60WPM is a perhaps a bit slow, but anything over 80WPM is just circlejerking.

t. 130WPM, and it's a useless skill

I hated typing in computer class and always played minesweeper when the teacher wasn't looking, which was always. Couldn't get above 40 WPM in the final.

When I got my own computer after high school, I naturally adopted homerow and now have 110 WPM just from arguing on Cred Forums for ten years straight. Homerow is comfy AND it helps type faster, I don't see why people want to stick with hunt and peck.

Yeah, I did them as part of "computer class." We just had to spend time on typing programs like pic related.

Anyway, thanks for the advice. At the moment, I hold my hands like the ones in the picture and my keyboard is angled slightly. If I try and hold my hands symmetrical, my wrists bend in a way that I know is unhealthy. I think my problem is that I move my hands around too much and don't use enough fingers. I'll try your suggestion about accuracy over speed.

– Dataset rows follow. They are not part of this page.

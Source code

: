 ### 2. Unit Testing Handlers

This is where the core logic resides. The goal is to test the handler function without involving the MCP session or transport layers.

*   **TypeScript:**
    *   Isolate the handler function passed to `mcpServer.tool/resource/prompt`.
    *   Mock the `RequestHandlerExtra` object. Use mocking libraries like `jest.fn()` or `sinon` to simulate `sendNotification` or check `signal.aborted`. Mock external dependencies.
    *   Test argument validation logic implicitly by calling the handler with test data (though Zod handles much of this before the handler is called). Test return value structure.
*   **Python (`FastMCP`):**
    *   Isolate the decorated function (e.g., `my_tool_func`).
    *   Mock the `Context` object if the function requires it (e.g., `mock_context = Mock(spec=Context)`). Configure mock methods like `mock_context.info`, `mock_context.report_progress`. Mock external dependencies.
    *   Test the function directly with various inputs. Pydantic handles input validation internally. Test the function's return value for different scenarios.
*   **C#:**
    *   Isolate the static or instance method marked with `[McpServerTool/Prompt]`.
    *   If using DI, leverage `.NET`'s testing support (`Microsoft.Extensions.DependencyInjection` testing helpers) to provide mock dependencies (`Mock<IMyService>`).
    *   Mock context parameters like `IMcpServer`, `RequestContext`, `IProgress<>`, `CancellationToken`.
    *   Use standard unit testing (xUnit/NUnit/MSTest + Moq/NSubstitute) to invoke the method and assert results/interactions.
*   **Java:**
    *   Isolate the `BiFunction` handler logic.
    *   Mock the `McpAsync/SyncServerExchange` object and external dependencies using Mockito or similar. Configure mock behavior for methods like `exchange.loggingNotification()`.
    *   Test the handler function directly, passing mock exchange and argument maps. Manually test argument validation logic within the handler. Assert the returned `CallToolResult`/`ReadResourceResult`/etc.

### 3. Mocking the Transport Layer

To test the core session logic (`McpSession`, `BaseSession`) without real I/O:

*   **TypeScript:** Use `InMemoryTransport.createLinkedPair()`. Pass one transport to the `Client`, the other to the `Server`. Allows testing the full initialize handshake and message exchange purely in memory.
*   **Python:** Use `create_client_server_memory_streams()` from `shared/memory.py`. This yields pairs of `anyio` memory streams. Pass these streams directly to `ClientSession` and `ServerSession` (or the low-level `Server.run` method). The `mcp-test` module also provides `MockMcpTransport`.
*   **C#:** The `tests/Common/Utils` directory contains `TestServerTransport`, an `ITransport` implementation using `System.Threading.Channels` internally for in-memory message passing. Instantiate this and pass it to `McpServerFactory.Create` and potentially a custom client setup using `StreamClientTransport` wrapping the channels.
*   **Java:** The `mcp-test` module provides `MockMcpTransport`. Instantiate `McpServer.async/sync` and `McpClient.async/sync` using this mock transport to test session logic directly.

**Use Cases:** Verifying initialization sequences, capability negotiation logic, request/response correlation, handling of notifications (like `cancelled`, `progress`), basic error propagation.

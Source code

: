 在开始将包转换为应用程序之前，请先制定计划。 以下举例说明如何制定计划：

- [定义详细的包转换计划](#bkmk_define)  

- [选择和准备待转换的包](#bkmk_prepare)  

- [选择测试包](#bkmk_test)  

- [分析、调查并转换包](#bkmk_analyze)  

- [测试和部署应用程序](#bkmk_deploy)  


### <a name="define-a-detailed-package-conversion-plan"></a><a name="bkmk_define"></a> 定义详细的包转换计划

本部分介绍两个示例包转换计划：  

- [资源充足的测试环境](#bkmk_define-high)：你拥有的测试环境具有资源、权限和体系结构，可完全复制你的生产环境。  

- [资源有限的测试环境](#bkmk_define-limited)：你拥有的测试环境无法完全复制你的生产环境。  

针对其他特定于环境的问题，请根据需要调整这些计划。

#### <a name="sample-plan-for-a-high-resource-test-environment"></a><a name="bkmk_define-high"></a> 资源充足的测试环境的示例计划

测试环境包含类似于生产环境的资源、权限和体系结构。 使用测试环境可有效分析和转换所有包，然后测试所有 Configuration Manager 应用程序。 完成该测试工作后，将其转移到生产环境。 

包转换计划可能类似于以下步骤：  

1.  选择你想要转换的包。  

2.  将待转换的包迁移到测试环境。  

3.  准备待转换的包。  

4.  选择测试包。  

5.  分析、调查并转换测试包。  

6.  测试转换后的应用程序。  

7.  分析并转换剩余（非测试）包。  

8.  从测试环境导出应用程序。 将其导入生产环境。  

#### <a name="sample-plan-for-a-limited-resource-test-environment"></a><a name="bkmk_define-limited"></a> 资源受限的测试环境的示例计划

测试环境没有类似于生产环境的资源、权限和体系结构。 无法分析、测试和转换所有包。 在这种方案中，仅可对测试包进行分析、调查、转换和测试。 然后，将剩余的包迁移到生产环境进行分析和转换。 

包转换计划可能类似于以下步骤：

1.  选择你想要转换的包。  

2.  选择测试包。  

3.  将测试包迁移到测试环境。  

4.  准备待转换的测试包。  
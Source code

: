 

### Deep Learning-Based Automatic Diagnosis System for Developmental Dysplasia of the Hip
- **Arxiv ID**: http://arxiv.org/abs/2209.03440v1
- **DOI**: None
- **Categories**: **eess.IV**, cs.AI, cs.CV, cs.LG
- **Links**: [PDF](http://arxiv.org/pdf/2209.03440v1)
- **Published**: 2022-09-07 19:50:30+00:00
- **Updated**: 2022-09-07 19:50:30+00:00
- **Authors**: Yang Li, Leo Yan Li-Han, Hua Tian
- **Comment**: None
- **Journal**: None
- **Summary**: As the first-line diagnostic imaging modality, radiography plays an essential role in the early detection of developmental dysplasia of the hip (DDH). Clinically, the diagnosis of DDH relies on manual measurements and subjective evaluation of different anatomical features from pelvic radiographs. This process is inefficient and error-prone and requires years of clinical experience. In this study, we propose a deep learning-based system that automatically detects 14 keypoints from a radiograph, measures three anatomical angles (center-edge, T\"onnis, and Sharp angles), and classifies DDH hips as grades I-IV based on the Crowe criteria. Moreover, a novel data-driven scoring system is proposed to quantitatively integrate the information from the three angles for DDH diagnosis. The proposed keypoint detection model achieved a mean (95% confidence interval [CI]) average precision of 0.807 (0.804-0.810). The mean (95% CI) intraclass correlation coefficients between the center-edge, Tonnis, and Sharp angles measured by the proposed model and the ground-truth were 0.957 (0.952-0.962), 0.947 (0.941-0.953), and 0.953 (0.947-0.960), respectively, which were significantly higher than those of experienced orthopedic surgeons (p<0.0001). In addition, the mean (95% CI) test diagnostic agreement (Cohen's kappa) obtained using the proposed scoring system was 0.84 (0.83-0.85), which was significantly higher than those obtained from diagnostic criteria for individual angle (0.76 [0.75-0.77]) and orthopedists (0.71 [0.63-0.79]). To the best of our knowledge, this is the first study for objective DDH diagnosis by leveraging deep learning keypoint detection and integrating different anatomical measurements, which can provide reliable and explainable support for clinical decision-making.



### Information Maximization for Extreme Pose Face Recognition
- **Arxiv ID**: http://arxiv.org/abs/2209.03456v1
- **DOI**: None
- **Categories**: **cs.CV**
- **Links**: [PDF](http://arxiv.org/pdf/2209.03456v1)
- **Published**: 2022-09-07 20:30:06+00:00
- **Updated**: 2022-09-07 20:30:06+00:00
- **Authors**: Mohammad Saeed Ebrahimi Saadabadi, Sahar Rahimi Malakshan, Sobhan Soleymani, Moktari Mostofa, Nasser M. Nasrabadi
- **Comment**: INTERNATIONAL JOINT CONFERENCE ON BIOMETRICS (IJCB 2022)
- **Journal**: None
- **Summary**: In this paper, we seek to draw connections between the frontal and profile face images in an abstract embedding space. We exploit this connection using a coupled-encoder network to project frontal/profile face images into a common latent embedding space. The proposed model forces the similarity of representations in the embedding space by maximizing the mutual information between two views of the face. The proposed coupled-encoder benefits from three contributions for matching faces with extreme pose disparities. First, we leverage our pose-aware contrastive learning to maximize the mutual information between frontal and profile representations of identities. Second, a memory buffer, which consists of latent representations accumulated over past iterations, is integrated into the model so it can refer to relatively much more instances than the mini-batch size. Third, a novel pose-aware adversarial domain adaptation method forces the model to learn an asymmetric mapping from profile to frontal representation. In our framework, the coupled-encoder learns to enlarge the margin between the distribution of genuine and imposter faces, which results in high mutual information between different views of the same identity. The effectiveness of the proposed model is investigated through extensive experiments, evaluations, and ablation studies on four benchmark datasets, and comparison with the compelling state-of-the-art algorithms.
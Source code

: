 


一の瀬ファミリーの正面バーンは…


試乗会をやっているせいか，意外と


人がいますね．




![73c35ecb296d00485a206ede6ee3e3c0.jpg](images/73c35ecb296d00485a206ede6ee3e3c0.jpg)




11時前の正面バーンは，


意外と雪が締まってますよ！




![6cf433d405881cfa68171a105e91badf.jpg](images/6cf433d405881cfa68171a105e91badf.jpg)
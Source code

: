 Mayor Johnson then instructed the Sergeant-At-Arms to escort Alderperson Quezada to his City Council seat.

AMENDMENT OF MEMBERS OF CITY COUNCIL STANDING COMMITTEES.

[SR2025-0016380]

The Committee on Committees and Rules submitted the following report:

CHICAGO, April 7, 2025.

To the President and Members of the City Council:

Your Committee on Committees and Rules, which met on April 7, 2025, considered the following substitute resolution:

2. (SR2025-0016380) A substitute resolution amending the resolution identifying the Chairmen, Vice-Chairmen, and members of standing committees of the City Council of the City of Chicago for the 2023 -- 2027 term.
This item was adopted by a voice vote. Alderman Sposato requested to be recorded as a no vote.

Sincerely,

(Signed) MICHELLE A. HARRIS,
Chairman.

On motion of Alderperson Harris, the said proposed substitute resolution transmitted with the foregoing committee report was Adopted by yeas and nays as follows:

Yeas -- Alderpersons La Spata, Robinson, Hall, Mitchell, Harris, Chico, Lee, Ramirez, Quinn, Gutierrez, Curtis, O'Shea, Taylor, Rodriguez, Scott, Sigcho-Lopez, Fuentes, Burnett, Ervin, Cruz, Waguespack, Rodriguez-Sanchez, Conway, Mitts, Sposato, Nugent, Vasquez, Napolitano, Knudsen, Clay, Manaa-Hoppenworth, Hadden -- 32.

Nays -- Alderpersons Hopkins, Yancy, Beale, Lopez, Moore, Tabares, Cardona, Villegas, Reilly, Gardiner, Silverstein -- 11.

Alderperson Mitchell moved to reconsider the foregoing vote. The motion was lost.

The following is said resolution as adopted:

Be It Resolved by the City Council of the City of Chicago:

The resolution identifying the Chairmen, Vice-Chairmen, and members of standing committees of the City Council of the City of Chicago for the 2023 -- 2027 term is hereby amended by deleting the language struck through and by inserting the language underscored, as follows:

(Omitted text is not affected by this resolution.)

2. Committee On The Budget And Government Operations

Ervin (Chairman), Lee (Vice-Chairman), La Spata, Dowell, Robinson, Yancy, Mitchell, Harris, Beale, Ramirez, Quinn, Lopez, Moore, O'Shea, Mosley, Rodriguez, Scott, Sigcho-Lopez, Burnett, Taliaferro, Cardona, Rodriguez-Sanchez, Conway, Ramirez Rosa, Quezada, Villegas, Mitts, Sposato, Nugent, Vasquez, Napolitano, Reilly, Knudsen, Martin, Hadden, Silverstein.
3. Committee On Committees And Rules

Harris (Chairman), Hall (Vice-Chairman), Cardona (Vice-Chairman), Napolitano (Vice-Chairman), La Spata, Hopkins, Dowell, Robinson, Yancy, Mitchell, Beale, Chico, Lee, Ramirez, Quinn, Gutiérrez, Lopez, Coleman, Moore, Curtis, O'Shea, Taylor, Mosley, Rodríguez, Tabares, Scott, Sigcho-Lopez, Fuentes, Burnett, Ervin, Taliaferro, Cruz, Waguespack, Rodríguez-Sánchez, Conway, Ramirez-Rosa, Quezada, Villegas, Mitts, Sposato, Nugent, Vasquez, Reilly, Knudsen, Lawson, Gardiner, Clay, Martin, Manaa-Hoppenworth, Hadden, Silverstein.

What I mean is just don't do this

More fingers != faster typer

Just get on typeracer.com

For reals, I went from 50 wpm to 80 and it only takes like 3 days

>More fingers != faster typer
Could you expand on why this is? Anyway, I'll try TypeRacer.

I can't manage more than 20 words on any given typing test thanks to horrendously shit spelling, however I do type fairly fast when spellcheck is allowed. granted most of my errors come in the form of spelling like shit rather then mistyped keys.

going to be honest here, nothing is going to make me a faster typer, if near 20 years of using a computer for 12+ hours a day isn't going to solve it, and a good 8 of those years in everquest where I had to type to talk, shit just isn't for me.

my pinkies don't work at all, I cant move them independently unless i am forcing myself to hold a shift key, that's about it and even then I usually will forgo hitting shift is possible because it forces me to stop completely. that said i am able to touch type finger pecking.

It sounds almost like you're trying to type too fast and its causing errors
Just type at a speed you make no errors and if you do it right that speed should gradually raise itself

120-140 wpm doing two finger pecking here

that is sub 15 words a minute. most of my errors come from not knowing how to spell the fucking words and even when I see them on screen in most typing programs I fuck them up because my mind tells me how I would spell them. basically the main thing wrong with me is I cant spell for shit and there is no fixing that.

Is it impossible to learn correct spellings just through patience at 15wpm? Would running into the wall over and over again at low speed not eventually drill in the correct way?

god was it weird having a thing that fed me a real sentence and not some bullshit that doesn't string together at all.

12 years of getting bitched at and failing english, spelling, science, and history classes because I cant spell for shit and the 2-4 hour long fights my parents would have with me over homework couldn't get met to spell correctly, fucking nothing else will.

wow did it suck playing that after typeracer, shits not fluid at all, only reason i'm below 50 on racer is due to shift and sitting wrong in the beginning making me shift one hand over to far.

I ramped up my speed a while back when I was looking for a transcription gig, and I will say it is pretty nice being able to go that fast, but yeah, going over ~90 isn't particularly necessary for most things, and I rarely get to type enough for it to make much of a difference anyway. Much of my typing happens in the form of swiping on my phone these days, making it pretty irrelevant. Still a good skill building exercise though.

It's very mild but generally I can't play sports (fine to catch things, but suck dick at anything involving feet).

Can drive a manual transmission car fine.

My point mainly was that even I can type fast with good practices

It also affects by ability to focus and therefore manage my assignments for uni, but obviously that has nothing to do with typing

This. I don't understand how it's humanly possible to not get naturally proficient at typing with so much time spent in front of a keyboard. I'm pretty sure my technique is slightly unorthodox, but it simply doesn't matter because of the immense amount of time I've had to master it.